Task description →
Would you repeat the whole listing exactly, pictures excluded?

Given records →

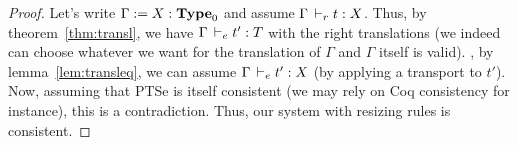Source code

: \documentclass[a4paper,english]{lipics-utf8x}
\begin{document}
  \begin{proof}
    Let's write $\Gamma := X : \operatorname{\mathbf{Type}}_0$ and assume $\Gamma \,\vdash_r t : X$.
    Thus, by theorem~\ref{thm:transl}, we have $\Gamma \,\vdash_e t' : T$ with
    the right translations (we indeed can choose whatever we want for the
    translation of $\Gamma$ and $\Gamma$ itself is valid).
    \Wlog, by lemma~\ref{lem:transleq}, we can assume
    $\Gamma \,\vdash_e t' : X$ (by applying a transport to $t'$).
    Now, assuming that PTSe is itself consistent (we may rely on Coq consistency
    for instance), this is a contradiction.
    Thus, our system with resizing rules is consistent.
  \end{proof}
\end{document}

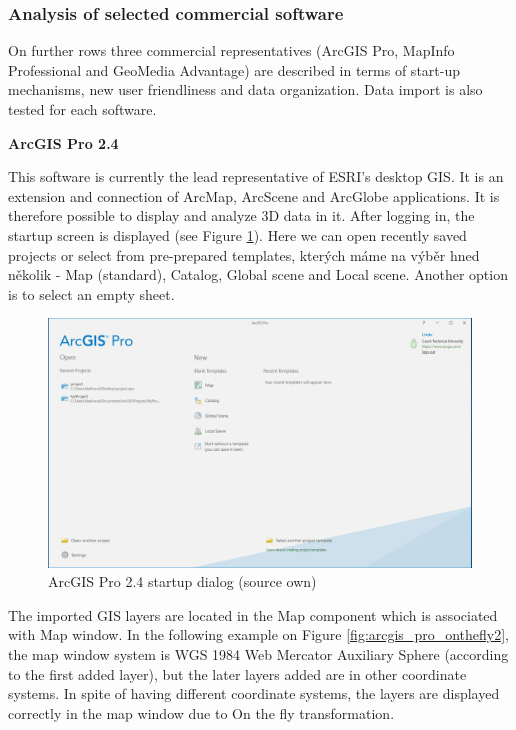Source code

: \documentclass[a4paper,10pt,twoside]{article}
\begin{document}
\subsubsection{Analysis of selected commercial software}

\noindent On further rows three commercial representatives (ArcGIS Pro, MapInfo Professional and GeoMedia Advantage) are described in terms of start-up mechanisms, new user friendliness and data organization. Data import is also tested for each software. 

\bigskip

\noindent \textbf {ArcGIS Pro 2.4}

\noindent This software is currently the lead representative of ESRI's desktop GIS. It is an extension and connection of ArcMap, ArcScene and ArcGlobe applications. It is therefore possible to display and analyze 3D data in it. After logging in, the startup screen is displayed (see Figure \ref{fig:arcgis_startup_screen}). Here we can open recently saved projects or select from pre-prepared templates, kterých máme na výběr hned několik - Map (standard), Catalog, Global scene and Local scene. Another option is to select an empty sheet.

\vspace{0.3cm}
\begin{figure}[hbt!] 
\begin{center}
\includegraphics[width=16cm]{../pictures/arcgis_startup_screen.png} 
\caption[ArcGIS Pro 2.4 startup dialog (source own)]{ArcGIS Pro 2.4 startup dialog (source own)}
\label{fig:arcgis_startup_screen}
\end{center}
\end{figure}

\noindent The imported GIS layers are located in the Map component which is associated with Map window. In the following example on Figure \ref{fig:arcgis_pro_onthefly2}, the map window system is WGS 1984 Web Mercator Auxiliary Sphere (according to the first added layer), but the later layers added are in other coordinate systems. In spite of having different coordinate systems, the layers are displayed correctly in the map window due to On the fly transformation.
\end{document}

Solution to this exercise →
Source code

: \documentclass[a4paper,english]{lipics-utf8x}
\begin{document}
  \begin{proof}
    Let's write $\Gamma := X : \operatorname{\mathbf{Type}}_0$ and assume $\Gamma \,\vdash_r t : X$.
    Thus, by theorem~\ref{thm:transl}, we have $\Gamma \,\vdash_e t' : T$ with
    the right translations (we indeed can choose whatever we want for the
    translation of $\Gamma$ and $\Gamma$ itself is valid).
    \Wlog, by lemma~\ref{lem:transleq}, we can assume
    $\Gamma \,\vdash_e t' : X$ (by applying a transport to $t'$).
    Now, assuming that PTSe is itself consistent (we may rely on Coq consistency
    for instance), this is a contradiction.
    Thus, our system with resizing rules is consistent.
  \end{proof}
\end{document}

Source code

: \documentclass[a4paper,10pt,twoside]{article}
\begin{document}
\subsubsection{Analysis of selected commercial software}

\noindent On further rows three commercial representatives (ArcGIS Pro, MapInfo Professional and GeoMedia Advantage) are described in terms of start-up mechanisms, new user friendliness and data organization. Data import is also tested for each software. 

\bigskip

\noindent \textbf {ArcGIS Pro 2.4}

\noindent This software is currently the lead representative of ESRI's desktop GIS. It is an extension and connection of ArcMap, ArcScene and ArcGlobe applications. It is therefore possible to display and analyze 3D data in it. After logging in, the startup screen is displayed (see Figure \ref{fig:arcgis_startup_screen}). Here we can open recently saved projects or select from pre-prepared templates, kterých máme na výběr hned několik - Map (standard), Catalog, Global scene and Local scene. Another option is to select an empty sheet.

\vspace{0.3cm}
\begin{figure}[hbt!] 
\begin{center}
\includegraphics[width=16cm]{../pictures/arcgis_startup_screen.png} 
\caption[ArcGIS Pro 2.4 startup dialog (source own)]{ArcGIS Pro 2.4 startup dialog (source own)}
\label{fig:arcgis_startup_screen}
\end{center}
\end{figure}

\noindent The imported GIS layers are located in the Map component which is associated with Map window. In the following example on Figure \ref{fig:arcgis_pro_onthefly2}, the map window system is WGS 1984 Web Mercator Auxiliary Sphere (according to the first added layer), but the later layers added are in other coordinate systems. In spite of having different coordinate systems, the layers are displayed correctly in the map window due to On the fly transformation.
\end{document}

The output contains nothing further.